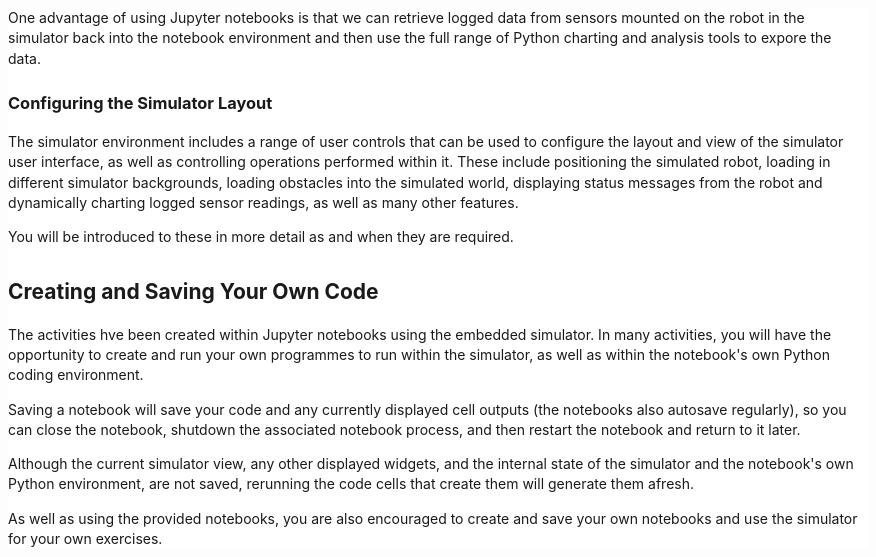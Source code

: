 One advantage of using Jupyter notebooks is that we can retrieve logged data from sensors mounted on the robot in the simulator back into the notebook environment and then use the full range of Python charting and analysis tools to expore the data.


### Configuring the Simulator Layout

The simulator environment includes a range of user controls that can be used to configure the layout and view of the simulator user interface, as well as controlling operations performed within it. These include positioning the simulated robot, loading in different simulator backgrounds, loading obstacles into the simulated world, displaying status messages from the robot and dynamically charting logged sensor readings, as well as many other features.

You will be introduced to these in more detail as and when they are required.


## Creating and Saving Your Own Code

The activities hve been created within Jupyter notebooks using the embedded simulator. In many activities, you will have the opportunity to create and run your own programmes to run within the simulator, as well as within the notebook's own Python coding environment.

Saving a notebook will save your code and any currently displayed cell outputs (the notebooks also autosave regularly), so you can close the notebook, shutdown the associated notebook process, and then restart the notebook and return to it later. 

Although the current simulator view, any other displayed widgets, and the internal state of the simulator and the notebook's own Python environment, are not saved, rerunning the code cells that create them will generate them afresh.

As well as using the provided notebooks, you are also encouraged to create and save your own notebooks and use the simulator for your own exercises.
--
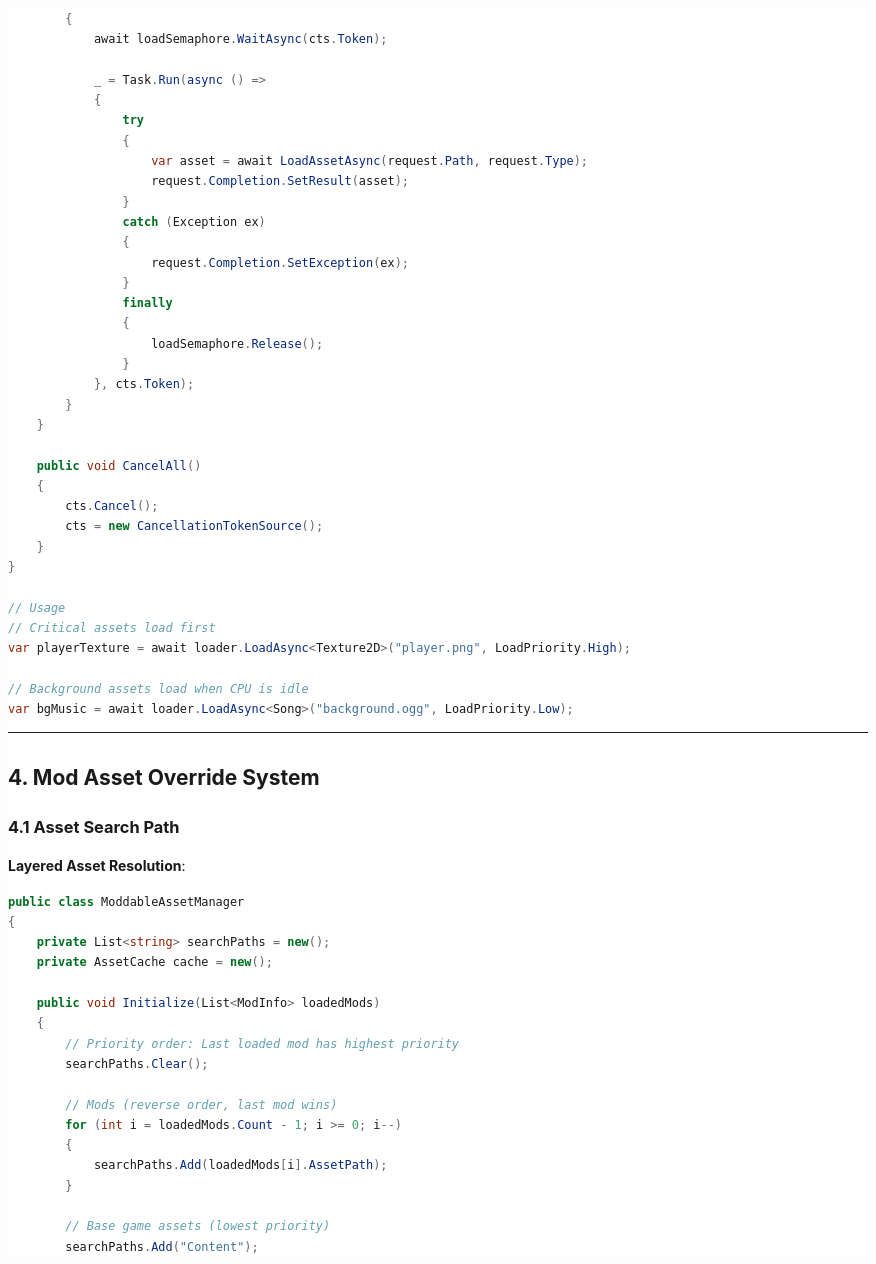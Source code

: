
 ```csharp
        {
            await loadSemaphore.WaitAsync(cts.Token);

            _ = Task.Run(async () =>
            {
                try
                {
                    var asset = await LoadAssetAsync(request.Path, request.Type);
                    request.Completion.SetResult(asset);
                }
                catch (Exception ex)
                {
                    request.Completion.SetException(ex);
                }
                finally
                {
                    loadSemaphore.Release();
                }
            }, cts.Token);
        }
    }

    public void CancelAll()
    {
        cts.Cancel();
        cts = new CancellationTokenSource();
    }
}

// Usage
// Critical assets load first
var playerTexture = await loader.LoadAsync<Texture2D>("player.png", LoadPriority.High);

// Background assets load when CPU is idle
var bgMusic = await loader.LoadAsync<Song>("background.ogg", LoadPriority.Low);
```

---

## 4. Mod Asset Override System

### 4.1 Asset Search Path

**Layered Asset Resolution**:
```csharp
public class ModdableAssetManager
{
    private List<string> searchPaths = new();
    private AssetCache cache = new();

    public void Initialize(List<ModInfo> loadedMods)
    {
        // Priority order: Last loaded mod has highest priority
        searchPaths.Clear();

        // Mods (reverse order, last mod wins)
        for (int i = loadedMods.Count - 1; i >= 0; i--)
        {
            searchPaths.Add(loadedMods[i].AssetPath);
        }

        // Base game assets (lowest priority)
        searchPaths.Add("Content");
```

= WHAT IS NEEDED =
Pick out and copy the lines of the entries that hold the string "assets".

= THE COMPLETED TASK =
// Critical assets load first
// Background assets load when CPU is idle
        // Base game assets (lowest priority)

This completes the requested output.